Tuesday, October 21, 2008

Arcata To Pull The Plug On Corporations Committee

Humboldt Sentinel
News 10/21
/08
By Charles Douglas

Arcata To Pull The Plug On Corporations Committee
Multiple vacancies and repeated failure to hold regular meetings cited

UnplugARCATA -- Ten years after the passage of its ballot initiative to create a City of Arcata committee to “address issues of democracy and corporations in an ongoing way,” Democracy Unlimited of Humboldt County is losing one of its “current projects.”

On the consent calendar of tonight’s special meeting of the Arcata City Council is a staff recommendation to accept two vacancies from the Arcata Committee on Democracy and Corporations, leaving it with only three out of its seven seats filled, and to “suspend” all meetings and activities of the DUHC-inspired committee indefinitely. All items on the consent calendar are typically approved with a single motion, unless a member of the Council or public pulls an item for further discussion.

The last meeting of the Corporations Committee was on June 17. According to committee staffer Mike Mullen’s letter to the city manager, CDC Chair Sean Armstrong verbally stated that he would resign at the June meeting, but never did actually submit a letter of resignation, and in the mean time, the absence of CDC member Eric Surber, as well as Armstrong, resulted in a lack of a committee chair or a quorum. This means the committee conducted no business at its regularly scheduled meetings in July, August and September, with its monthly meeting for October, scheduled for 4:00 p.m. today, cancelled.

”Sometimes circumstances change and I regret the CDC had to come off my plate,” Eric Surber said in a letter to the city.

Even though the handling of committee vacancies, even multiple ones simultaneously, is routine for the Council to deal with, the act of actually suspending a city committee has not previously been proposed by city staff in modern Arcata political history. Senior city officials suggest it may be connected by the repeated rejection over the last year by the Council, the Economic Development Committee and the Planning Commission of attempts by the Corporations Committee to slap a cap on the number of retail stores in the city.

Although the Corporations Committee is supposed to be an organ of the city government, the CDC has undertaken a number of activities outside its Council-approved which could fairly be described as electioneering. Typically these activities, such as the use of city resources in 2006 to support Measure T (since enjoined by the federal court over constitutional issues), are on behalf of projects hatched up by Democracy Unlimited, which claims to have “helped provoke” the creation of the CDC via the Measure F ballot initiative in 1998.

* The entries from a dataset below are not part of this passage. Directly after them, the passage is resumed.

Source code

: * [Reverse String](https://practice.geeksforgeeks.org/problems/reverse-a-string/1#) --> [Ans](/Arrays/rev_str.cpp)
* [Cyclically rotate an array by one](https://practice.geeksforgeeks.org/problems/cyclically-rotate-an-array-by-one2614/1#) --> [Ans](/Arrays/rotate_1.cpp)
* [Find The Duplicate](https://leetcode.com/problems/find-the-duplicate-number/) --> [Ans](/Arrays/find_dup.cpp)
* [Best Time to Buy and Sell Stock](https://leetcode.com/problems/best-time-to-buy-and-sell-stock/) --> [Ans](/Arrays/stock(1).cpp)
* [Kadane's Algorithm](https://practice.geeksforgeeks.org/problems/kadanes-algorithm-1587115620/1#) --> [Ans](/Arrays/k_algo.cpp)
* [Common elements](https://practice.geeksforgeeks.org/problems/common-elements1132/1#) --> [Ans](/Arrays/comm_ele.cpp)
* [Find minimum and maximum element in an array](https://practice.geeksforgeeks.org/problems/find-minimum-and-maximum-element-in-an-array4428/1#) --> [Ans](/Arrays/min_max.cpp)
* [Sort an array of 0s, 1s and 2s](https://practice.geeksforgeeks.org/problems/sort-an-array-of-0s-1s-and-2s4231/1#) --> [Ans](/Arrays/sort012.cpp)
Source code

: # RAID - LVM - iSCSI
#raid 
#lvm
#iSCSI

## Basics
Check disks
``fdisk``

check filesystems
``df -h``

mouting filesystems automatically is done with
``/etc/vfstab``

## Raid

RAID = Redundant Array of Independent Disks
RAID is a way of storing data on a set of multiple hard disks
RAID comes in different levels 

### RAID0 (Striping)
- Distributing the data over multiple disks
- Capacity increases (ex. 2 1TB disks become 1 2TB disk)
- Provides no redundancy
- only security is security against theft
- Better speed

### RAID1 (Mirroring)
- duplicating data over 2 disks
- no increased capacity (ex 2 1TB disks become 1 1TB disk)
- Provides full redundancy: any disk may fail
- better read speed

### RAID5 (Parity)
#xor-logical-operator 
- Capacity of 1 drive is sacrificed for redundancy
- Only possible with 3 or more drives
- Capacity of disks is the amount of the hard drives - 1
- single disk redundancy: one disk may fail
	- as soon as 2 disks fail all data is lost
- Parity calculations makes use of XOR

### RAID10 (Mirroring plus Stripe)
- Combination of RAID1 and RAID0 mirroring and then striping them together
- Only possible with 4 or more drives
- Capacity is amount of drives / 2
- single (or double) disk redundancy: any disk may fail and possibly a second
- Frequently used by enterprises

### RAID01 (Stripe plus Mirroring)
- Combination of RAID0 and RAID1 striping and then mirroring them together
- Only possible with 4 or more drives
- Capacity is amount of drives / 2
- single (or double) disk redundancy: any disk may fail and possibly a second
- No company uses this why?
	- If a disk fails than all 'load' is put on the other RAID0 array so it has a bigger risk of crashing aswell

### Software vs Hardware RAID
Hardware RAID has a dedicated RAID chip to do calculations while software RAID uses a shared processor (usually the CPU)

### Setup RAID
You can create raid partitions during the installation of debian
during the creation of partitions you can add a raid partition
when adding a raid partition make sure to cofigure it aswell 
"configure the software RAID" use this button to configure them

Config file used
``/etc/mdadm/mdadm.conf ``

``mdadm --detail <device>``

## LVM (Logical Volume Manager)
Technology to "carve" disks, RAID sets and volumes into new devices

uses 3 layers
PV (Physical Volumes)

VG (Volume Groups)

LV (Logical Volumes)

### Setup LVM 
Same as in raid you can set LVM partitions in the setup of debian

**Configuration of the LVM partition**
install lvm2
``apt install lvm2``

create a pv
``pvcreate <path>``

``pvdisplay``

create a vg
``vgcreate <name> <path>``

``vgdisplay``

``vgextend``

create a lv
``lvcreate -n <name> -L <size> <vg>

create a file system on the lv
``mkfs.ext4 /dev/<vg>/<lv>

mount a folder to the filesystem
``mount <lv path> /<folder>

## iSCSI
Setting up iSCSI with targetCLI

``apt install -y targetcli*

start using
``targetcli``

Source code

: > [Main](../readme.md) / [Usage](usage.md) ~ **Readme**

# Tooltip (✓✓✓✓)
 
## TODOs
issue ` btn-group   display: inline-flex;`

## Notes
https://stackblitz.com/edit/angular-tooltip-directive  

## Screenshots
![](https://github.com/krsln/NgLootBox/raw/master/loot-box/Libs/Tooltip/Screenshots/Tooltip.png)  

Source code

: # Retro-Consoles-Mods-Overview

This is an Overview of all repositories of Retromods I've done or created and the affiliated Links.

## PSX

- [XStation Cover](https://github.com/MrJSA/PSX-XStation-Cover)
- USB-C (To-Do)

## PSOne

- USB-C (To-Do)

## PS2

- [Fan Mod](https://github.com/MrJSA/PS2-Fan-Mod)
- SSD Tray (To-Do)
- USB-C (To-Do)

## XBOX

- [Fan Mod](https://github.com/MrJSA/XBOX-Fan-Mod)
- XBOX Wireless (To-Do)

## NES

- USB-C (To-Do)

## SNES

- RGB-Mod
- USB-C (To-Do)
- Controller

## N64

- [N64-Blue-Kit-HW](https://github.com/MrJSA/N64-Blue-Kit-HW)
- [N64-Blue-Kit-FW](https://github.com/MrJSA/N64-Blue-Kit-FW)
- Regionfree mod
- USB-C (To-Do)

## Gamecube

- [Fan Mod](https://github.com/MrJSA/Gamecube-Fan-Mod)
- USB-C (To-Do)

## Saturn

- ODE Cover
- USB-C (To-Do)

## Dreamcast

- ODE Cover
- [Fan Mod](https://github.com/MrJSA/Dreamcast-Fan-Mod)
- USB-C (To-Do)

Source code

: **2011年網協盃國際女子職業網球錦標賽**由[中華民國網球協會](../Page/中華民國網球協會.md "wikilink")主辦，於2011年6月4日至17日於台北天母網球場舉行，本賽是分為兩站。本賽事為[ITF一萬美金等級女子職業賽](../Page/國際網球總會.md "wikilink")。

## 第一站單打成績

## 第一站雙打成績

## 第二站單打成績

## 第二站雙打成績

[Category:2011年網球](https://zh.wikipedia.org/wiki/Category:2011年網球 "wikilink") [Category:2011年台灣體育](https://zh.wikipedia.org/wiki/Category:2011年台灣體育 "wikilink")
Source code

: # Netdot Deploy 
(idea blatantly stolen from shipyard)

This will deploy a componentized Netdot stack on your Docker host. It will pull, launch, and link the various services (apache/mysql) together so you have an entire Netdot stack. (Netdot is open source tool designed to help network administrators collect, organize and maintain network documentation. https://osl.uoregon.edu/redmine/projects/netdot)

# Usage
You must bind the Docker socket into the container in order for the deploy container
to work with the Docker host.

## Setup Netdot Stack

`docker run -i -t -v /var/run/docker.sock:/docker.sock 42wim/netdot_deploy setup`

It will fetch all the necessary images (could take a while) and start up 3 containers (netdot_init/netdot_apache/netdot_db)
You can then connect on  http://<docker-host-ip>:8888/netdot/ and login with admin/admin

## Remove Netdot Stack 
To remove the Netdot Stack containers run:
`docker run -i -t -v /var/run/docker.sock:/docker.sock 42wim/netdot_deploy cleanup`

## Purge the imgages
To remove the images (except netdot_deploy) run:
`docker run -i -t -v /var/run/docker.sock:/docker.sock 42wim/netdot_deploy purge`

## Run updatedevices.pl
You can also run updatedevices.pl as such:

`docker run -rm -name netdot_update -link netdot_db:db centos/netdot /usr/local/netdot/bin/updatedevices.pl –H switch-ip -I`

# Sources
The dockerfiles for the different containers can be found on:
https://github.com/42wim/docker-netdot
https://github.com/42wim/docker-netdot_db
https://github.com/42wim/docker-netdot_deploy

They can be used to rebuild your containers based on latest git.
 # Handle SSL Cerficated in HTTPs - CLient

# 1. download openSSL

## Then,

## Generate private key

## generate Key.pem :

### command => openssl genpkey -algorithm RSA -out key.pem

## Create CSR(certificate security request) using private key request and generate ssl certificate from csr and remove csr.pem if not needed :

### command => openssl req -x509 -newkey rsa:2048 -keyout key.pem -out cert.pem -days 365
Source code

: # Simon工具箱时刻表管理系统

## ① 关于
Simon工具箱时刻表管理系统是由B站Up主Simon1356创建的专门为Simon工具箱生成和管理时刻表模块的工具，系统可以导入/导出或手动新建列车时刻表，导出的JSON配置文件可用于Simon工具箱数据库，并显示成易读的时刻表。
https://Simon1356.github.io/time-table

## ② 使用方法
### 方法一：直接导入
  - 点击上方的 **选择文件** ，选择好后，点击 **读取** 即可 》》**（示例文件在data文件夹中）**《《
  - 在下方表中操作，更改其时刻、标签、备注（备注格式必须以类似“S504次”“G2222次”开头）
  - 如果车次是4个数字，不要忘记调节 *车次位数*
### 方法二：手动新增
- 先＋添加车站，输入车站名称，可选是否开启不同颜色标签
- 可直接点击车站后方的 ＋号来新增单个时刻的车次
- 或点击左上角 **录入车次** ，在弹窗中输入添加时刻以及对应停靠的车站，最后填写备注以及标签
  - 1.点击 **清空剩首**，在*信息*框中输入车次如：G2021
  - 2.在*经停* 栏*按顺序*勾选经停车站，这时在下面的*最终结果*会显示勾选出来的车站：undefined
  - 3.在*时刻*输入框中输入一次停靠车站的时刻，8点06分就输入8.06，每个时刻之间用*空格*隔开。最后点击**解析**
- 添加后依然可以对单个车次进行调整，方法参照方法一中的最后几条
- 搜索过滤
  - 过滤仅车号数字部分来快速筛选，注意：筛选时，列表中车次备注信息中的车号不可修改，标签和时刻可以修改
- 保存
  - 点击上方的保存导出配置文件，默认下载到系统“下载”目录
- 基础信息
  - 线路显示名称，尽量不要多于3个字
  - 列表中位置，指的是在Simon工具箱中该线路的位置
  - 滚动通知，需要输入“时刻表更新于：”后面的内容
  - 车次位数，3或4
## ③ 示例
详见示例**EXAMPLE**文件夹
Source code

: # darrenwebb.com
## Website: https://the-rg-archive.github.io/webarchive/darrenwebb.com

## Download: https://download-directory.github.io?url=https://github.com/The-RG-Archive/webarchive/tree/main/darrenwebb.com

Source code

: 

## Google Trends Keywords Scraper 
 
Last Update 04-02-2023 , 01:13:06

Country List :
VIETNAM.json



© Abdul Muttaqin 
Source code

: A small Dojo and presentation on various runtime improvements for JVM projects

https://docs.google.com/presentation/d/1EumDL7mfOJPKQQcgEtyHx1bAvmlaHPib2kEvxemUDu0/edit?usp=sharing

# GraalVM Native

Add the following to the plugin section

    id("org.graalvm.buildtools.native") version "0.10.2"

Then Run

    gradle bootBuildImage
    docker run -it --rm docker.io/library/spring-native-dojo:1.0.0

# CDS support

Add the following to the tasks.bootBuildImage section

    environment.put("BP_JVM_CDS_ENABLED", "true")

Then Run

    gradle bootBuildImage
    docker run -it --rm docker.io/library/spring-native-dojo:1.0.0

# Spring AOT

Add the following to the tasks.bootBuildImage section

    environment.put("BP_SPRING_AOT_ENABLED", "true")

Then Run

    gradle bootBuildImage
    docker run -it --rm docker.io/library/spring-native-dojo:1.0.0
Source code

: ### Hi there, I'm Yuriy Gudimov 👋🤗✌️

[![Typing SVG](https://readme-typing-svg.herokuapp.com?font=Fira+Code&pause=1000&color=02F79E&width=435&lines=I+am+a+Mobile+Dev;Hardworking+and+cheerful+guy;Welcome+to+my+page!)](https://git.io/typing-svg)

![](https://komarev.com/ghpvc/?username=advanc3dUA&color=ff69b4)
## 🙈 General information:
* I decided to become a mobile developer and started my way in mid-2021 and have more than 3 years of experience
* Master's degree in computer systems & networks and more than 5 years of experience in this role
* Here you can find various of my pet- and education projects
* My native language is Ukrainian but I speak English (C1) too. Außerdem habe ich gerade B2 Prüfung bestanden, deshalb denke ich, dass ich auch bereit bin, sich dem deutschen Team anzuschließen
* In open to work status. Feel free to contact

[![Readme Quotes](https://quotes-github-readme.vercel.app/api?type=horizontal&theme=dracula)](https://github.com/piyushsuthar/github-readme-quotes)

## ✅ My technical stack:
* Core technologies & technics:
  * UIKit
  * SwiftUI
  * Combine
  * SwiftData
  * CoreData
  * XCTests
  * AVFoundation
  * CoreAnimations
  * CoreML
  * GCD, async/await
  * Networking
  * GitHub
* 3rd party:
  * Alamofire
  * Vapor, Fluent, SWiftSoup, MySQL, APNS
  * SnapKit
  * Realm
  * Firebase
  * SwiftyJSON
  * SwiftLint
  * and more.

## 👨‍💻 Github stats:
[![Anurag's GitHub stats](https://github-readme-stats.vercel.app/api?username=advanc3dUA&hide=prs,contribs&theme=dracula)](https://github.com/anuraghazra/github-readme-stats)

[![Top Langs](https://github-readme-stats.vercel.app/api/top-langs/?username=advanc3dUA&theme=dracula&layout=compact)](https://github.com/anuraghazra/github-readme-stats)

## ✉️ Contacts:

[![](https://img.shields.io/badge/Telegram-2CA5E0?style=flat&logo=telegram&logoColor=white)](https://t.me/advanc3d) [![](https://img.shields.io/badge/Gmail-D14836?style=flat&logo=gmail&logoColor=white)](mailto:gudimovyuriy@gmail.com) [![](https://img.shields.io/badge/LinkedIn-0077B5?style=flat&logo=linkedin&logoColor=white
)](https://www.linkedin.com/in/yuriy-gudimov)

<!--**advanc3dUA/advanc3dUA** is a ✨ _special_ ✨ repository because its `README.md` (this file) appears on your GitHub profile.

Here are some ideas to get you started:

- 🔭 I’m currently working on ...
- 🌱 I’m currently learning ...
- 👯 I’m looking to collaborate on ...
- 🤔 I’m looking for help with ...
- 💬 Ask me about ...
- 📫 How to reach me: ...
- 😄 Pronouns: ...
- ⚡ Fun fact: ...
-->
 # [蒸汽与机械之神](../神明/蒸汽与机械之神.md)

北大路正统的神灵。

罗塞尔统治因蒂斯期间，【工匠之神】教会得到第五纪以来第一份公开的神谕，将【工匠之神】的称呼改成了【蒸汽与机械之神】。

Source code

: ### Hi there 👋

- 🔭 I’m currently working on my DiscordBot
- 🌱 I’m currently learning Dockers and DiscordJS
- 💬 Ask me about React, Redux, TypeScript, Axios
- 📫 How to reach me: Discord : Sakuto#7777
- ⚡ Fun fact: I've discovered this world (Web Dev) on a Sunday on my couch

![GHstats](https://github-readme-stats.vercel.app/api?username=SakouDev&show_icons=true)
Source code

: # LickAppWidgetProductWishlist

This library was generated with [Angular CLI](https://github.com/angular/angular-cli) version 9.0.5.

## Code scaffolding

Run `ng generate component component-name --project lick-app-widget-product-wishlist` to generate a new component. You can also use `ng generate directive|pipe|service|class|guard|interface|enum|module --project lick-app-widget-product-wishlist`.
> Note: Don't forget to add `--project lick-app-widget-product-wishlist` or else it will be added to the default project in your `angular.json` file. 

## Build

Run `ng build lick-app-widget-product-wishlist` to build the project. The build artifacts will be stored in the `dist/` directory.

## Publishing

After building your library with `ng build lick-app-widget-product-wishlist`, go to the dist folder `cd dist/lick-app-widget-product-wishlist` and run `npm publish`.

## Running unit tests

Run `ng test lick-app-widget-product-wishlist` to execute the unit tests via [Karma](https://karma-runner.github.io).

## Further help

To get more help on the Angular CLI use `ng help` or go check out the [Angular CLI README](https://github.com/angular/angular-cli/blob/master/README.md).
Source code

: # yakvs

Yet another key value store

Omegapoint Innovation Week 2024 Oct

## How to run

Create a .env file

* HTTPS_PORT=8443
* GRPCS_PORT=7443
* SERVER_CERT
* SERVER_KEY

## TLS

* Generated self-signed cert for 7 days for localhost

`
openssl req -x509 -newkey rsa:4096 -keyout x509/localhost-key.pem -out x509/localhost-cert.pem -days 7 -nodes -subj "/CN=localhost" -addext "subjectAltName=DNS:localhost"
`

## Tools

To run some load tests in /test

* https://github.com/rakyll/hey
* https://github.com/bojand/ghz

The website for DUHC still claims the taxpayer-funded Corporations Committee as one of its current projects, to which the Eureka-based Democracy Unlimited “provides resources and advice.” DUHC also considers the city committee to be a project which “falls within our Building Alternatives Program and our Shifting Culture Program.” In its ten-year history, the CDC has only been chaired by someone who identified as a member of Democracy Unlimited, blurring the line between local government and this obstensibly non-profit organization -- although DUHC itself is not a 501(c)3 corporate entity, but rather a "project" of the California Center for Community Democracy, a non-profit which operates out of a P.O. Box in Albion (Mendocino County).

Measure F, the “Arcata Advisory Committee on Democracy and Corporations,” originally called for two town hall meetings on the subject, which were held in 2000. The measure also called for the creation of a committee to consider questions of corporate power -- but neither the initiative, nor the Council with their mandate approved later in 2000, granted authority to the CDC to draft commercial restrictions or engage in electoral activities on the city’s dime.

Councilmember Michael Machi, running for a third term this fall, told the Sentinel in an interview earlier this month that he would like to consider merging certain city committees to achieve cost savings, the CDC and the Nuclear Weapons Free Zone and Peace Commission topping the list.

DUHC has provided no public statement on what role they would play in relation to the Corporations Committee in the event that it ceased to operate.